João Caetano, CEO da Mapfry
Falta de mão de obra é desafio do setor
A falta de mão de obra qualificada (57%) é o principal desafio dos operadores de food service neste ano. É o que aponta a pesquisa "Alimentação Hoje: a visão dos operadores de foodservice", lançada em março pela Associação Nacional de Restaurantes, Galunion e Associação Brasileira da Indústria de Alimentos. "O primeiro desafio apontado foi gente. Falta de gente qualificada. Apesar de a frequência de treinamento ser muito grande, os operadores querem tornar a operação cada vez mais fácil e atrativa para seus colaboradores", declara Simone.
Em segundo lugar, aparece o desafio de "atrair clientes e manter/crescer vendas" (53%). Na sequência, aparece "ajustar o modelo de negócio para que ele se torne lucrativo" (51%), seguido de "inflação em geral" (47%).

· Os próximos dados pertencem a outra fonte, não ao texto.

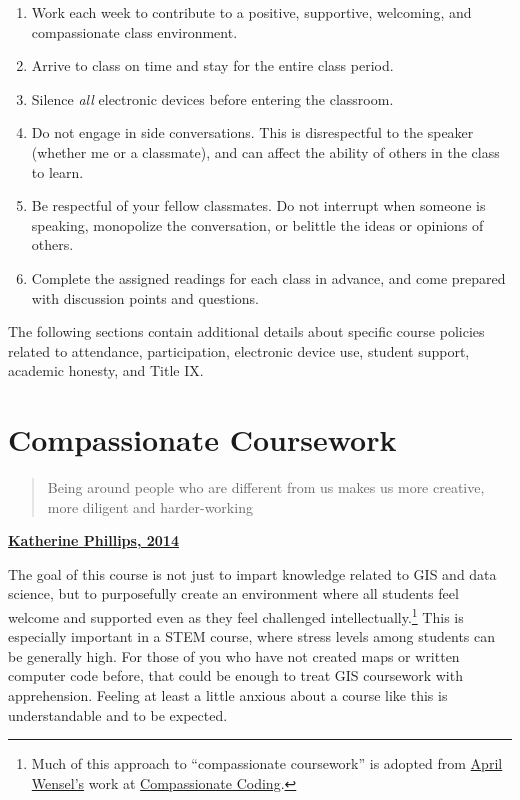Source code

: \documentclass[]{book}
\providecommand{\tightlist}{%
  \setlength{\itemsep}{0pt}\setlength{\parskip}{0pt}}
\let\rmarkdownfootnote\footnote%
\def\footnote{\protect\rmarkdownfootnote}
\begin{document}
\begin{enumerate}
\def\labelenumi{\arabic{enumi}.}
\tightlist
\item
  Work each week to contribute to a positive, supportive, welcoming, and compassionate class environment.
\item
  Arrive to class on time and stay for the entire class period.
\item
  Silence \emph{all} electronic devices before entering the classroom.
\item
  Do not engage in side conversations. This is disrespectful to the speaker (whether me or a classmate), and can affect the ability of others in the class to learn.
\item
  Be respectful of your fellow classmates. Do not interrupt when someone is speaking, monopolize the conversation, or belittle the ideas or opinions of others.
\item
  Complete the assigned readings for each class in advance, and come prepared with discussion points and questions.
\end{enumerate}

The following sections contain additional details about specific course policies related to attendance, participation, electronic device use, student support, academic honesty, and Title IX.

\hypertarget{compassionate-coursework}{%
\section{Compassionate Coursework}\label{compassionate-coursework}}

\begin{quote}
Being around people who are different from us makes us more creative, more diligent and harder-working
\end{quote}

\textbf{\href{https://www.scientificamerican.com/article/how-diversity-makes-us-smarter/}{Katherine Phillips, 2014}}

The goal of this course is not just to impart knowledge related to GIS and data science, but to purposefully create an environment where all students feel welcome and supported even as they feel challenged intellectually.\footnote{Much of this approach to ``compassionate coursework'' is adopted from \href{https://twitter.com/aprilwensel}{April Wensel's} work at \href{https://compassionatecoding.com}{Compassionate Coding}.} This is especially important in a STEM course, where stress levels among students can be generally high. For those of you who have not created maps or written computer code before, that could be enough to treat GIS coursework with apprehension. Feeling at least a little anxious about a course like this is understandable and to be expected.
\end{document}
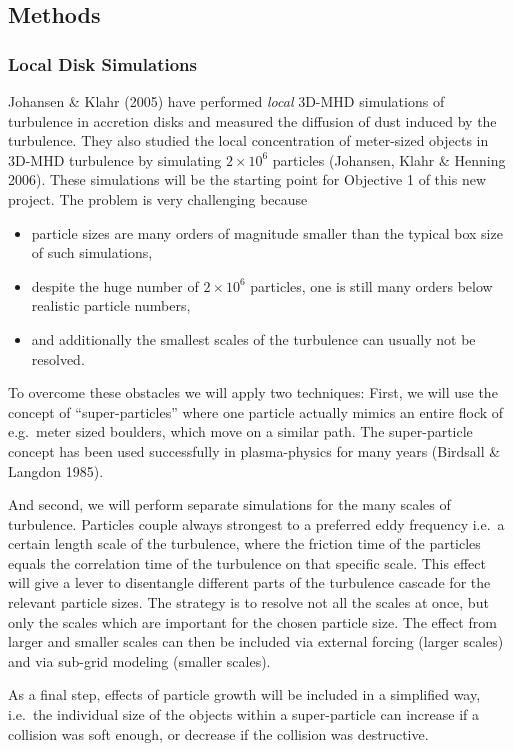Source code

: \subsection{Methods}
\subsubsection{Local Disk Simulations}
Johansen \& Klahr (2005) have performed {\em local} 3D-MHD simulations of
turbulence in accretion disks and measured the diffusion of dust induced by
the turbulence. They also studied the local concentration of meter-sized
objects in 3D-MHD turbulence by simulating $2\times 10^6$ particles
(Johansen, Klahr \& Henning 2006).  These simulations will be the starting
point for Objective 1 of this new project. The problem is very challenging
because
\begin{itemize} 
\item{particle sizes are many orders of magnitude smaller than the typical box size of such
simulations,}
\item{despite the huge number of $2\times 10^6$ particles, one is still many orders below realistic particle numbers,}
\item{and additionally the smallest scales of the turbulence can usually
not be resolved.} 
\end{itemize}
%
To overcome these obstacles we will apply two techniques: First, we will use
the concept of ``super-particles'' where one particle actually mimics an
entire flock of e.g.\ meter sized boulders, which move on a similar
path. The super-particle concept has been used successfully in plasma-physics
for many years (Birdsall \& Langdon 1985).

And second, we will perform separate simulations for the many scales of
turbulence.  Particles couple always strongest to a preferred eddy
frequency i.e.\ a certain length scale of the turbulence, where the friction
time of the particles equals the correlation time of the turbulence on that
specific scale.  This effect will give a lever to disentangle different
parts of the turbulence cascade for the relevant particle sizes.  The
strategy is to resolve not all the scales at once, but only the scales which
are important for the chosen particle size.  The effect from larger and
smaller scales can then be included via external forcing (larger scales) and
via sub-grid modeling (smaller scales).

As a final step, effects of particle growth will be included in a simplified
way, i.e.\ the individual size of the objects within a super-particle can
increase if a collision was soft enough, or decrease if the collision was
destructive.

Tendências do food service
Existem três tendências fortes no segmento de alimentação/food service.
Uma delas é "nutrir para viver". "As pessoas querem comer de forma mais saudável, mas também querem viver com intensidade, com experiências e momentos de celebração. Por isso, além da saudabilidade, de produtos frescos, naturais e orgânicos, as pessoas também merecem momentos de consumo de produtos de 'comfort food'. A tendência é buscar esse equilíbrio", afirma Simone, da Galunion.
A pesquisa sobre tendências mostrou que 44% das pessoas querem consumir comfort food (pizza, refrigerante, lasanha, hambúrguer, etc.). "O novo comfort food aparece como a resposta a uma crescente nostalgia e necessidade de experiências reconhecíveis e que tragam conforto. Mas a tendência é comer para viver ao máximo e comer para nutrir o corpo e a mente de forma saudável, que traga saúde física e mental, proporcionando longevidade. Essa balança pode estar em equilíbrio", declara.
Outra tendência é o "fácil e conveniente". Simone diz que as operações de food service precisam ser simples, fluidas e sem erros. Mas é preciso otimizar a operação para atender o consumidor com mais facilidade e conveniência na entrega. "Isso pode se traduzir em soluções que trazem mais velocidade à preparação dos alimentos, na otimização de processos e em modelos de negócios que explorem a facilidade de compra", afirma ela. O uso de tecnologia é fundamental neste quesito.
"Tech + Touch" é a terceira tendência. A tecnologia deve ser incorporada às operações, mas aliada ao lado humano do negócio. Para Simone, em um mercado com falta de mão de obra qualificada, a tecnologia vem sendo pensada como uma maneira de automatizar processos e liberar os times para atender bem. Os robôs de automação, que servem para facilitar o dia a dia e evitar tarefas repetitivas, são um exemplo.
A tecnologia capacita mais pessoas a atender clientes e realizar atividades, não substituindo trabalhadores, mas os empoderando.